WHAT THE TASK ASKS
Using the data below, gather each line that includes the word "with".

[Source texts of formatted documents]
* * * * *
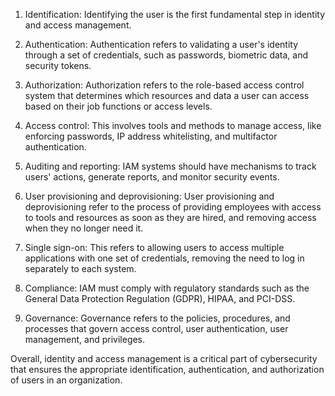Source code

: 1. Identification: Identifying the user is the first fundamental step in identity and access management.

2. Authentication: Authentication refers to validating a user's identity through a set of credentials, such as passwords, biometric data, and security tokens.

3. Authorization: Authorization refers to the role-based access control system that determines which resources and data a user can access based on their job functions or access levels.

4. Access control: This involves tools and methods to manage access, like enforcing passwords, IP address whitelisting, and multifactor authentication.

5. Auditing and reporting: IAM systems should have mechanisms to track users' actions, generate reports, and monitor security events.

6. User provisioning and deprovisioning: User provisioning and deprovisioning refer to the process of providing employees with access to tools and resources as soon as they are hired, and removing access when they no longer need it.

7. Single sign-on: This refers to allowing users to access multiple applications with one set of credentials, removing the need to log in separately to each system.

8. Compliance: IAM must comply with regulatory standards such as the General Data Protection Regulation (GDPR), HIPAA, and PCI-DSS.

9. Governance: Governance refers to the policies, procedures, and processes that govern access control, user authentication, user management, and privileges.



Overall, identity and access management is a critical part of cybersecurity that ensures the appropriate identification, authentication, and authorization of users in an organization.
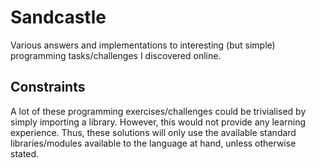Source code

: # Sandcastle

Various answers and implementations to interesting (but simple) programming tasks/challenges
I discovered online.

## Constraints

A lot of these programming exercises/challenges could be trivialised by simply
importing a library. However, this would not provide any learning experience.
Thus, these solutions will only use the available standard libraries/modules
available to the language at hand, unless otherwise stated.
* * * * *
RESPONSE AREA
6. User provisioning and deprovisioning: User provisioning and deprovisioning refer to the process of providing employees with access to tools and resources as soon as they are hired, and removing access when they no longer need it.
7. Single sign-on: This refers to allowing users to access multiple applications with one set of credentials, removing the need to log in separately to each system.
8. Compliance: IAM must comply with regulatory standards such as the General Data Protection Regulation (GDPR), HIPAA, and PCI-DSS.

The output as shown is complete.